The #Mercy2Earth Weekend is being organized by the Global Catholic Climate Movement (GCCM) to mark the fact Earth Day (April 22) and Divine Mercy Sunday (April 23) are happening on the same weekend.
That statement is Francis’s Message for the 2016 World Day of Prayer for Creation, which had the theme “Show Mercy to our Common Home.”
“The key novelty from that this papal message was that it enshrined ‘care for our common home’ as an official act of mercy for Catholics to perform, being added to the traditional list of 7 acts of mercy,” Insua said in an email exchange.
Events are being organized all around the world, from a day of prayer and action out in nature run by Capuchins in Ecuador, to a feeding program to support vulnerable communities in the Philippines.
In the United States, preparatory meetings are being held for Catholic involvement in the April 29 People’s Climate March taking place in Washington, D.C., and other cities around the country.
Several places are hosting events to study Laudato si’, the 2015 papal encyclical on ecological issues which has been a foundation of Vatican efforts to protect the environment in the current pontificate.
Insua told Crux the encyclical was “transformative” for the Church, saying it “built on top of the teachings of previous popes to enshrine creation care as a key issue for Catholics.”
He noted its influence on the international level, calling it “a gigantic contribution” to United Nations climate negotiations and crediting it for increasing the level of ambition of the Paris Climate Agreement reached in 2016.
“Both Catholics and non-Catholics are certainly listening to Pope Francis’s eco-message,” Insua said, “although of course in the U.S. there are some politicians and lobbyists from the fossil fuel industry that are determined to ignore scientists and public opinion, advancing an extremely harmful pro-fossil fuel agenda that contradicts the Laudato si’ message.”
The #Mercy2Earth Weekend will also coincide with the March for Science, when on April 22 over 500 cities will host rallies in support of science issues. Climate researchers are some of the main backers of the event.
“Scientists are shouting at humanity, warning us that we’re headed to a precipice,” Insua said, “so it’s terrifying that some people, including many in the Trump administration, are denying the scientific facts and deepening our reliance on dangerous fossil fuels.”
The GCCM has come up with an examination of conscience – based on that developed by St.
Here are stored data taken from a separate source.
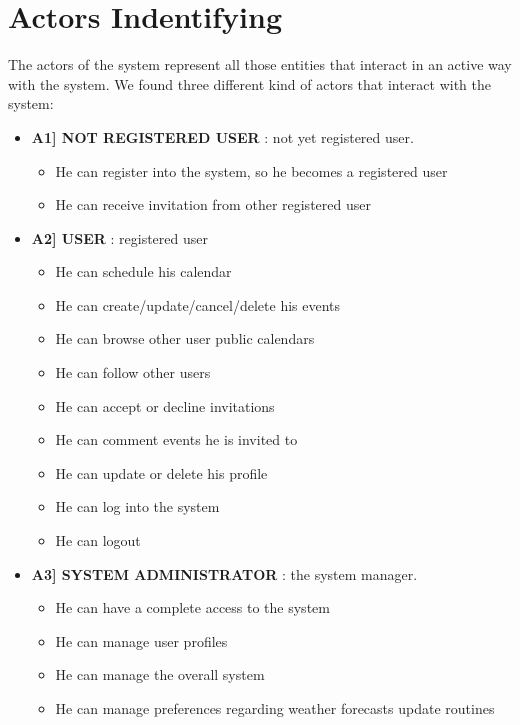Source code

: \documentclass[12pt]{book}
\begin{document}
\chapter{Actors Indentifying}

The actors of the system represent all those entities that interact in an active way with the system. We found three different kind of actors that interact with the system: 
\begin{itemize}
	\item \textbf{ A1] NOT REGISTERED USER } : not yet registered user. 
		\begin{itemize}
			\item He can register into the system, so he becomes a registered user\\
			\item He can receive invitation from other registered user\\
		\end{itemize}
	\item \textbf{ A2] USER } : registered user   
		\begin{itemize}
			\item He can schedule his calendar\\
			\item He can create/update/cancel/delete his events\\
			\item He can browse other user public calendars \\
			\item He can follow other users \\
			\item He can accept or decline invitations \\
			\item He can comment events he is invited to \\
			\item He can update or delete his profile \\
			\item He can log into the system\\
			\item He can logout \\
		\end{itemize}
	\item \textbf{ A3] SYSTEM ADMINISTRATOR } : the system manager. 
		\begin{itemize}
			\item He can have a complete access to the system\\
			\item He can manage user profiles \\
			\item He can manage the overall system \\
			\item He can manage preferences regarding weather forecasts update routines \\
		\end{itemize}
\end{itemize}
\end{document}
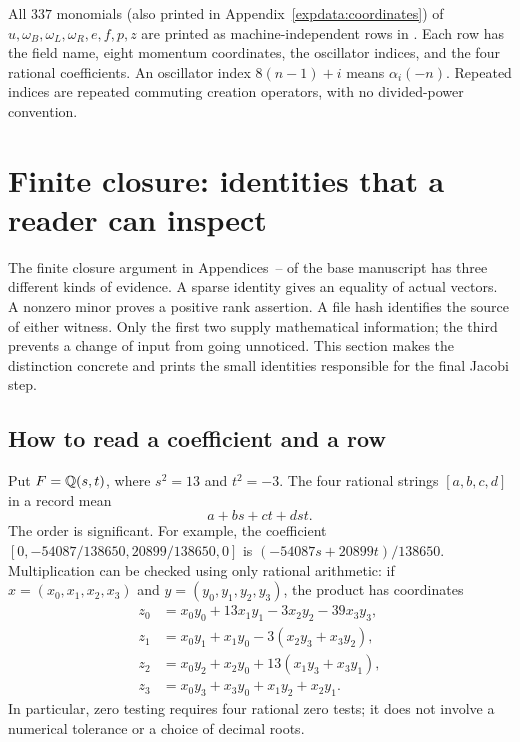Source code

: All $337$ monomials (also printed in Appendix~\ref{expdata:coordinates}) of $u,\omega_B,\omega_L,\omega_R,e,f,p,z$ are
printed as machine-independent rows in
. Each row has
the field name, eight momentum coordinates, the oscillator indices,
and the four rational coefficients. An oscillator index $8(n-1)+i$
means $\alpha_i(-n)$. Repeated indices are repeated commuting creation
operators, with no divided-power convention.

\section{Finite closure: identities that a reader can inspect}
\label{sec:reader-finite}

The finite closure argument in Appendices~-- of the
base manuscript has three different kinds of
evidence.  A sparse identity gives an equality of actual vectors.  A
nonzero minor proves a positive rank assertion.  A file hash identifies
the source of either witness.  Only the first two supply mathematical
information; the third prevents a change of input from going unnoticed.
This section makes the distinction concrete and prints the small
identities responsible for the final Jacobi step.

\subsection{How to read a coefficient and a row}

Put $F=\QQ(s,t)$, where $s^2=13$ and $t^2=-3$.  The four rational
strings $[a,b,c,d]$ in a record mean
\[
                  a+bs+ct+dst.
\]
The order is significant.  For example, the coefficient
$[0,-54087/138650,20899/138650,0]$ is
$(-54087s+20899t)/138650$.  Multiplication can be checked using
only rational arithmetic: if $x=(x_0,x_1,x_2,x_3)$ and
$y=(y_0,y_1,y_2,y_3)$, the product has coordinates
\begin{align*}
z_0&=x_0y_0+13x_1y_1-3x_2y_2-39x_3y_3,\\
z_1&=x_0y_1+x_1y_0-3(x_2y_3+x_3y_2),\\
z_2&=x_0y_2+x_2y_0+13(x_1y_3+x_3y_1),\\
z_3&=x_0y_3+x_3y_0+x_1y_2+x_2y_1.
\end{align*}
In particular, zero testing requires four rational zero tests; it
does not involve a numerical tolerance or a choice of decimal roots.

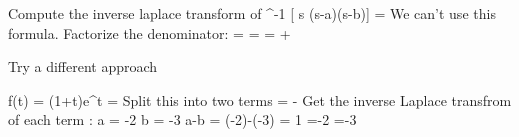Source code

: 
\frame{


}

Compute the inverse laplace transform of  
^{-1} [ {s \over (s-a)(s-b)}] =
We can't use this formula.
Factorize the denominator:
 = 
 =  =  + 

Try a different approach

f(t)  = (1+t)e^t
 = 
Split this into two terms
 =  - 
Get the inverse Laplace transfrom of each term
 :
a = -2
b = -3
a-b = (-2)-(-3) = 1
 ={-2 }
 ={-3 }
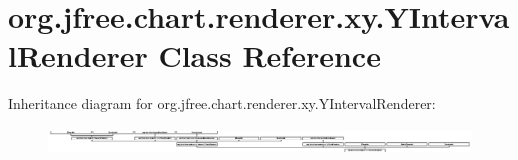 \hypertarget{classorg_1_1jfree_1_1chart_1_1renderer_1_1xy_1_1_y_interval_renderer}{}\section{org.\+jfree.\+chart.\+renderer.\+xy.\+Y\+Interval\+Renderer Class Reference}
\label{classorg_1_1jfree_1_1chart_1_1renderer_1_1xy_1_1_y_interval_renderer}
Inheritance diagram for org.\+jfree.\+chart.\+renderer.\+xy.\+Y\+Interval\+Renderer\+:\begin{figure}[H]
\begin{center}
\leavevmode
\includegraphics[height=0.706625cm]{classorg_1_1jfree_1_1chart_1_1renderer_1_1xy_1_1_y_interval_renderer}
\end{center}
\end{figure}
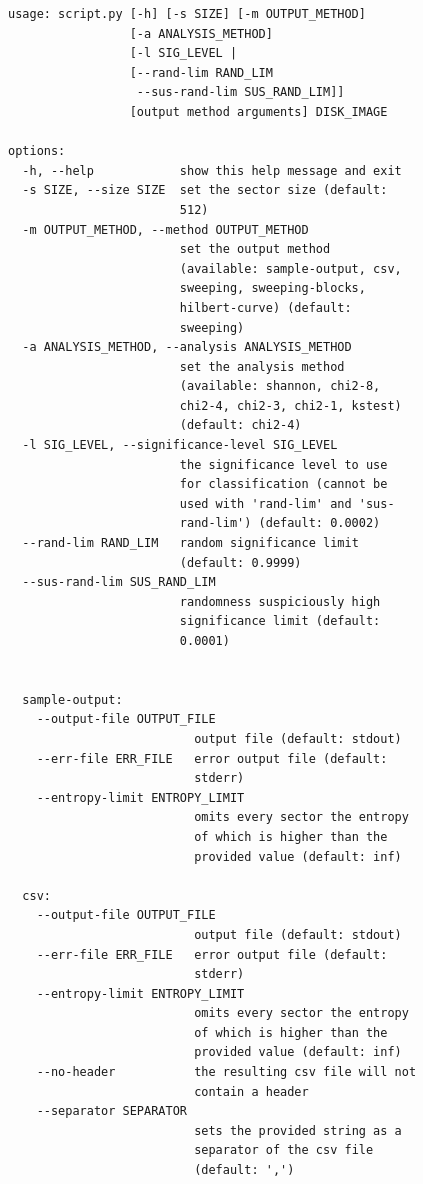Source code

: \documentclass[
  digital, %
  color,   %
  oneside, %
  lof,     %
  nolot,     %
]{fithesis4}
\begin{document}
\begin{verbatim}
usage: script.py [-h] [-s SIZE] [-m OUTPUT_METHOD] 
                 [-a ANALYSIS_METHOD] 
                 [-l SIG_LEVEL | 
                 [--rand-lim RAND_LIM 
                  --sus-rand-lim SUS_RAND_LIM]]
                 [output method arguments] DISK_IMAGE

options:
  -h, --help            show this help message and exit
  -s SIZE, --size SIZE  set the sector size (default:
                        512)
  -m OUTPUT_METHOD, --method OUTPUT_METHOD
                        set the output method
                        (available: sample-output, csv,
                        sweeping, sweeping-blocks,
                        hilbert-curve) (default:
                        sweeping)
  -a ANALYSIS_METHOD, --analysis ANALYSIS_METHOD
                        set the analysis method
                        (available: shannon, chi2-8,
                        chi2-4, chi2-3, chi2-1, kstest)
                        (default: chi2-4)
  -l SIG_LEVEL, --significance-level SIG_LEVEL
                        the significance level to use
                        for classification (cannot be
                        used with 'rand-lim' and 'sus-
                        rand-lim') (default: 0.0002)
  --rand-lim RAND_LIM   random significance limit
                        (default: 0.9999)
  --sus-rand-lim SUS_RAND_LIM
                        randomness suspiciously high
                        significance limit (default:
                        0.0001)


  sample-output:
    --output-file OUTPUT_FILE
                          output file (default: stdout)
    --err-file ERR_FILE   error output file (default:
                          stderr)
    --entropy-limit ENTROPY_LIMIT
                          omits every sector the entropy
                          of which is higher than the
                          provided value (default: inf)

  csv:
    --output-file OUTPUT_FILE
                          output file (default: stdout)
    --err-file ERR_FILE   error output file (default:
                          stderr)
    --entropy-limit ENTROPY_LIMIT
                          omits every sector the entropy
                          of which is higher than the
                          provided value (default: inf)
    --no-header           the resulting csv file will not
                          contain a header
    --separator SEPARATOR
                          sets the provided string as a
                          separator of the csv file
                          (default: ',')


\end{verbatim}
\end{document}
Ignatius of Loyola – for people to use to deepen their commitment to protecting the environment.
The process involves six steps: Resting in the presence of God, giving thanks for God’s creation and creatures, reflecting on the ways you have heard “both the cry of the earth and the cry of the poor,” asking forgiveness for the ways you’ve fallen short in caring for God’s creation and creatures, making amends by committing to concrete ways to show mercy to creation and your neighbors, and closing in prayer.
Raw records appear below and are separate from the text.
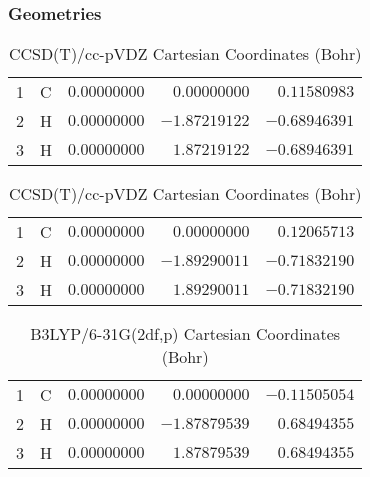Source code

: \documentclass[10pt,oneside]{article}
\begin{document}
\clearpage

\subsection{}

\begin{table}[h!]
\subsubsection*{Geometries}
\begin{multicols}{2}
\centering
\caption{CCSD(T)/cc-pVTZ Cartesian Coordinates (Bohr)}
\begin{tabular}{llrrr}
\toprule
1  & C  & $ 0.00000000$ & $ 0.00000000$ & $ 0.11580983$ \\
2  & H  & $ 0.00000000$ & $-1.87219122$ & $-0.68946391$ \\
3  & H  & $ 0.00000000$ & $ 1.87219122$ & $-0.68946391$ \\
\bottomrule
\end{tabular}
\caption{CCSD(T)/cc-pVDZ Cartesian Coordinates (Bohr)}
\begin{tabular}{llrrr}
\toprule
1  & C  & $ 0.00000000$ & $ 0.00000000$ & $ 0.12065713$ \\
2  & H  & $ 0.00000000$ & $-1.89290011$ & $-0.71832190$ \\
3  & H  & $ 0.00000000$ & $ 1.89290011$ & $-0.71832190$ \\
\bottomrule
\end{tabular}
\end{multicols}
\end{table}

\begin{table}[h]
\centering
\caption{B3LYP/6-31G(2df,p) Cartesian Coordinates (Bohr)}
\begin{tabular}{llrrr}
\toprule
1  & C  & $ 0.00000000$ & $ 0.00000000$ & $-0.11505054$ \\
2  & H  & $ 0.00000000$ & $-1.87879539$ & $ 0.68494355$ \\
3  & H  & $ 0.00000000$ & $ 1.87879539$ & $ 0.68494355$ \\
\bottomrule
\end{tabular}
\end{table}
\end{document}
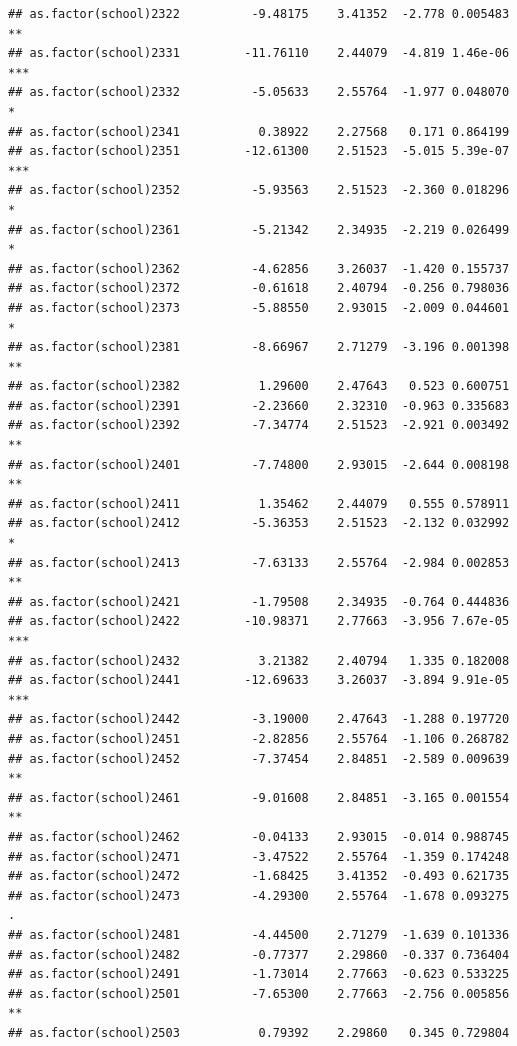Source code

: \documentclass[ignorenonframetext,]{beamer}
\begin{document}
\begin{frame}[fragile]{}
\begin{verbatim}
## as.factor(school)2322          -9.48175    3.41352  -2.778 0.005483 ** 
## as.factor(school)2331         -11.76110    2.44079  -4.819 1.46e-06 ***
## as.factor(school)2332          -5.05633    2.55764  -1.977 0.048070 *  
## as.factor(school)2341           0.38922    2.27568   0.171 0.864199    
## as.factor(school)2351         -12.61300    2.51523  -5.015 5.39e-07 ***
## as.factor(school)2352          -5.93563    2.51523  -2.360 0.018296 *  
## as.factor(school)2361          -5.21342    2.34935  -2.219 0.026499 *  
## as.factor(school)2362          -4.62856    3.26037  -1.420 0.155737    
## as.factor(school)2372          -0.61618    2.40794  -0.256 0.798036    
## as.factor(school)2373          -5.88550    2.93015  -2.009 0.044601 *  
## as.factor(school)2381          -8.66967    2.71279  -3.196 0.001398 ** 
## as.factor(school)2382           1.29600    2.47643   0.523 0.600751    
## as.factor(school)2391          -2.23660    2.32310  -0.963 0.335683    
## as.factor(school)2392          -7.34774    2.51523  -2.921 0.003492 ** 
## as.factor(school)2401          -7.74800    2.93015  -2.644 0.008198 ** 
## as.factor(school)2411           1.35462    2.44079   0.555 0.578911    
## as.factor(school)2412          -5.36353    2.51523  -2.132 0.032992 *  
## as.factor(school)2413          -7.63133    2.55764  -2.984 0.002853 ** 
## as.factor(school)2421          -1.79508    2.34935  -0.764 0.444836    
## as.factor(school)2422         -10.98371    2.77663  -3.956 7.67e-05 ***
## as.factor(school)2432           3.21382    2.40794   1.335 0.182008    
## as.factor(school)2441         -12.69633    3.26037  -3.894 9.91e-05 ***
## as.factor(school)2442          -3.19000    2.47643  -1.288 0.197720    
## as.factor(school)2451          -2.82856    2.55764  -1.106 0.268782    
## as.factor(school)2452          -7.37454    2.84851  -2.589 0.009639 ** 
## as.factor(school)2461          -9.01608    2.84851  -3.165 0.001554 ** 
## as.factor(school)2462          -0.04133    2.93015  -0.014 0.988745    
## as.factor(school)2471          -3.47522    2.55764  -1.359 0.174248    
## as.factor(school)2472          -1.68425    3.41352  -0.493 0.621735    
## as.factor(school)2473          -4.29300    2.55764  -1.678 0.093275 .  
## as.factor(school)2481          -4.44500    2.71279  -1.639 0.101336    
## as.factor(school)2482          -0.77377    2.29860  -0.337 0.736404    
## as.factor(school)2491          -1.73014    2.77663  -0.623 0.533225    
## as.factor(school)2501          -7.65300    2.77663  -2.756 0.005856 ** 
## as.factor(school)2503           0.79392    2.29860   0.345 0.729804    

\end{verbatim}
\end{frame}
\end{document}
The organization’s website says this is as a way to deepen a vocation as “protector of God’s handiwork” or could be used before going to the sacrament of confession.
Insua said more and more Catholics are seeing caring for creation as a moral issue.
“Most of the credit should be granted to the Laudato si’ encyclical, as it was a game-changer that helped raise awareness about the eco-teachings of previous popes with the added value of Pope Francis’s own contributions,” he told Crux.
“Of course there is a lot more education and awareness-raising to happen, but we are on the good track,” he said.